Early in his career, Vovk was heavily involved in the development of the foundations of probability, along with Glenn Shafer. Their work has resulted in a book, Probability and Finance: It's Only a Game!, published in 2001, which was subsequently translated into Japanese in 2006 by Masayuki Kumon and edited by Kei Takeuchi. In 2005, he co-invented the Conformal prediction framework with Alexander Gammerman.

Vovk has delivered speeches all around the world. In 2021, he was invited to deliver a series of memorial lectures to Prasanta Chandra Mahalanobis in India. On the 20-year anniversary of The Society for Imprecise Probability (SIPTA) in 2019, he was invited to deliver a talk on "Game-theoretic foundations for imprecise probabilities" in Belgium. In 2016, he delivered a seminar about "Probability-free theory of continuous martingales" at Imperial College in the UK. In 2014, he was one of three invited speakers at the first and only IMS/COLT joint workshop at University of Hawai'i in the USA. In 2023, he was a plenary speaker at the Association for Algorithmic Learning Theory conference in Singapore.

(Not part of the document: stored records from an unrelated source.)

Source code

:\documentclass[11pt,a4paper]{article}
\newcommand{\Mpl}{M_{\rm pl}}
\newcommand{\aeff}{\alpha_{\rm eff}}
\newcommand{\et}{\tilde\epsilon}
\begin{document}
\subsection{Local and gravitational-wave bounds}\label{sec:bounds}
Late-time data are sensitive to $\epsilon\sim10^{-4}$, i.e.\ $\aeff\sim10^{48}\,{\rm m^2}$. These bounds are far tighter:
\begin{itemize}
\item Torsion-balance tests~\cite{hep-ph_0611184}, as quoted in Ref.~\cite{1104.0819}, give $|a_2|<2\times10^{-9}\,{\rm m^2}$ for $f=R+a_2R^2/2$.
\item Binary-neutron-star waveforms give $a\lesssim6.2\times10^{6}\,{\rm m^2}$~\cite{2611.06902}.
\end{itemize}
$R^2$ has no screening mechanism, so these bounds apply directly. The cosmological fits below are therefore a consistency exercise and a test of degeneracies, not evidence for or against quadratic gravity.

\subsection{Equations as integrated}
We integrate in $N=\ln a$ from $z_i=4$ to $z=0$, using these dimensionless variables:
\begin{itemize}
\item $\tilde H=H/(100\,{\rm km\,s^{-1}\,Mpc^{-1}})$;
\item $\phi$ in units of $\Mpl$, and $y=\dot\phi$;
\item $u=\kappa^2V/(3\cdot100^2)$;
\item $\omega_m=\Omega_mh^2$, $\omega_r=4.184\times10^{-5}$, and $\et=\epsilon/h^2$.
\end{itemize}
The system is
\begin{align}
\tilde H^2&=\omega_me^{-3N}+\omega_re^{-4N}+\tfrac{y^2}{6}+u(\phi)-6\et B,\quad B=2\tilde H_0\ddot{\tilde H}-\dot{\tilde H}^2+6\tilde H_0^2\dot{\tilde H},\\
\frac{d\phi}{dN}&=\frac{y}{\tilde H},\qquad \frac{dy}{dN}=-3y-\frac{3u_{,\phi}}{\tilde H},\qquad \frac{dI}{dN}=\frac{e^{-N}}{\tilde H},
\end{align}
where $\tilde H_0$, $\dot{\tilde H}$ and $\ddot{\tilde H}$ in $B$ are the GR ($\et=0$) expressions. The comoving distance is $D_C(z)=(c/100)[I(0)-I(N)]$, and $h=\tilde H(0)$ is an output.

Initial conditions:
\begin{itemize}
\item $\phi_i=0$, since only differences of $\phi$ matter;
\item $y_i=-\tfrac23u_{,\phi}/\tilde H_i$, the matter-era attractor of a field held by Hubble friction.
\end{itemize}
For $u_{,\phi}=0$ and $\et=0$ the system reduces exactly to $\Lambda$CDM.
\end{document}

In 2023, he also delivered the David Sprott Distinguished Lecture at University of Waterloo, Canada. In 2025, he delivered a seminar for the Isaac Newton Institute for Mathematical Sciences, UK.

In 2026, he was awarded the 2026 Frontiers of Science Award from the International Congress of Basic Sciences (ICBS), shared with his co-author Ruodu Wang, professor at University of Waterloo.

Vovk has written 9 books, more than 280 research papers, and has an estimated h-index of 53. He holds fellowship positions at Stanford University (USA), Arizona State University (USA) and Yandex (Russia).

==Selected books==
- Game-theoretic foundations for probability and finance (2019), Wiley, ISBN 0470903058.
- Conformal Prediction for Reliable Machine Learning: Theory, Adaptations and Applications (2014), Morgan Kaufmann, ISBN 0123985374.
- Algorithmic Learning in a Random World (2005), Springer, ISBN 0387001522.
- Probability and finance: it's only a game (2001), Wiley, ISBN 0471402265.